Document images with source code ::
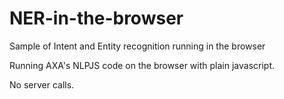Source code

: # NER-in-the-browser

Sample of Intent and Entity recognition running in the browser

Running AXA's NLPJS code on the browser with plain javascript.

No server calls.
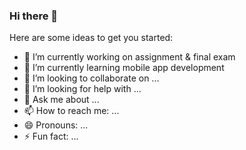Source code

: ### Hi there 👋


Here are some ideas to get you started:

- 🔭 I’m currently working on assignment & final exam
- 🌱 I’m currently learning mobile app development
- 👯 I’m looking to collaborate on ...
- 🤔 I’m looking for help with ...
- 💬 Ask me about ...
- 📫 How to reach me: ...
- 😄 Pronouns: ...
- ⚡ Fun fact: ...

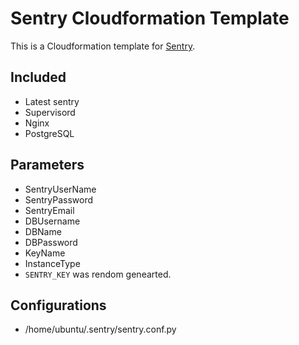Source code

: # Sentry Cloudformation Template

This is a Cloudformation template for [Sentry](https://github.com/getsentry/sentry). 

## Included

 * Latest sentry
 * Supervisord
 * Nginx
 * PostgreSQL

## Parameters
  * SentryUserName 
  * SentryPassword
  * SentryEmail
  * DBUsername
  * DBName
  * DBPassword
  * KeyName
  * InstanceType
  * `SENTRY_KEY` was rendom genearted.
  
## Configurations
 
   * /home/ubuntu/.sentry/sentry.conf.py 
   
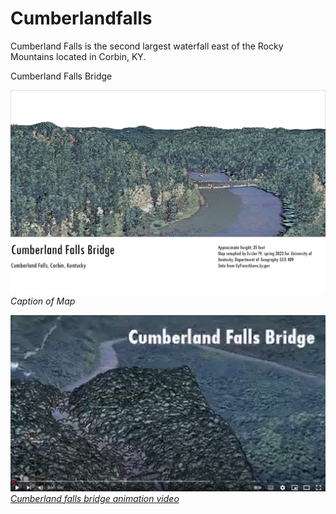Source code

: # Cumberlandfalls
Cumberland Falls is the second largest waterfall east of the Rocky Mountains located in Corbin, KY.

Cumberland Falls Bridge

![Caption of map](CumberlandFalls.jpg)     
*Caption of Map*

![Screenshot of animation](ScreenshotofAnimation.jpg)     
*[Cumberland falls bridge animation video](https://youtu.be/cv1DyM_dNFU)*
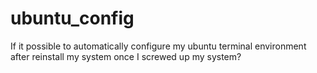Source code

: # ubuntu_config
If it possible to automatically configure my ubuntu terminal environment after reinstall my system once I screwed up my system?
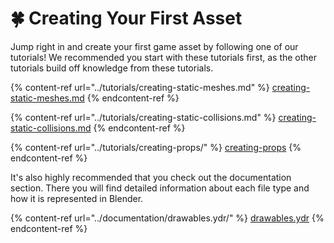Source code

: # 🍀 Creating Your First Asset

Jump right in and create your first game asset by following one of our tutorials! We recommended you start with these tutorials first, as the other tutorials build off knowledge from these tutorials.

{% content-ref url="../tutorials/creating-static-meshes.md" %}
[creating-static-meshes.md](../tutorials/creating-static-meshes.md)
{% endcontent-ref %}

{% content-ref url="../tutorials/creating-static-collisions.md" %}
[creating-static-collisions.md](../tutorials/creating-static-collisions.md)
{% endcontent-ref %}

{% content-ref url="../tutorials/creating-props/" %}
[creating-props](../tutorials/creating-props/)
{% endcontent-ref %}

It's also highly recommended that you check out the documentation section. There you will find detailed information about each file type and how it is represented in Blender.

{% content-ref url="../documentation/drawables.ydr/" %}
[drawables.ydr](../documentation/drawables.ydr/)
{% endcontent-ref %}

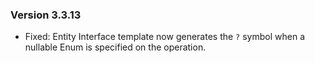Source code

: ﻿### Version 3.3.13

- Fixed: Entity Interface template now generates the `?` symbol when a nullable Enum is specified on the operation.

WORK REQUIRED :: Set every line of the records down again exactly, and exclude all pictures.

SOLUTION TO THE EXERCISE ::
Source code

: # NER-in-the-browser

Sample of Intent and Entity recognition running in the browser

Running AXA's NLPJS code on the browser with plain javascript.

No server calls.
Source code

: ### Hi there 👋


Here are some ideas to get you started:

- 🔭 I’m currently working on assignment & final exam
- 🌱 I’m currently learning mobile app development
- 👯 I’m looking to collaborate on ...
- 🤔 I’m looking for help with ...
- 💬 Ask me about ...
- 📫 How to reach me: ...
- 😄 Pronouns: ...
- ⚡ Fun fact: ...

Source code

: # Sentry Cloudformation Template

This is a Cloudformation template for [Sentry](https://github.com/getsentry/sentry). 

## Included

 * Latest sentry
 * Supervisord
 * Nginx
 * PostgreSQL

## Parameters
  * SentryUserName 
  * SentryPassword
  * SentryEmail
  * DBUsername
  * DBName
  * DBPassword
  * KeyName
  * InstanceType
  * `SENTRY_KEY` was rendom genearted.
  
## Configurations
 
   * /home/ubuntu/.sentry/sentry.conf.py 
   
Source code

: # Cumberlandfalls
Cumberland Falls is the second largest waterfall east of the Rocky Mountains located in Corbin, KY.

Cumberland Falls Bridge

![Caption of map](CumberlandFalls.jpg)     
*Caption of Map*

![Screenshot of animation](ScreenshotofAnimation.jpg)     
*[Cumberland falls bridge animation video](https://youtu.be/cv1DyM_dNFU)*
Source code

: # ubuntu_config
If it possible to automatically configure my ubuntu terminal environment after reinstall my system once I screwed up my system?
Source code

: # 🍀 Creating Your First Asset

Jump right in and create your first game asset by following one of our tutorials! We recommended you start with these tutorials first, as the other tutorials build off knowledge from these tutorials.

{% content-ref url="../tutorials/creating-static-meshes.md" %}
[creating-static-meshes.md](../tutorials/creating-static-meshes.md)
{% endcontent-ref %}

{% content-ref url="../tutorials/creating-static-collisions.md" %}
[creating-static-collisions.md](../tutorials/creating-static-collisions.md)
{% endcontent-ref %}

{% content-ref url="../tutorials/creating-props/" %}
[creating-props](../tutorials/creating-props/)
{% endcontent-ref %}

It's also highly recommended that you check out the documentation section. There you will find detailed information about each file type and how it is represented in Blender.

{% content-ref url="../documentation/drawables.ydr/" %}
[drawables.ydr](../documentation/drawables.ydr/)
{% endcontent-ref %}

Source code

: ﻿### Version 3.3.13

- Fixed: Entity Interface template now generates the `?` symbol when a nullable Enum is specified on the operation.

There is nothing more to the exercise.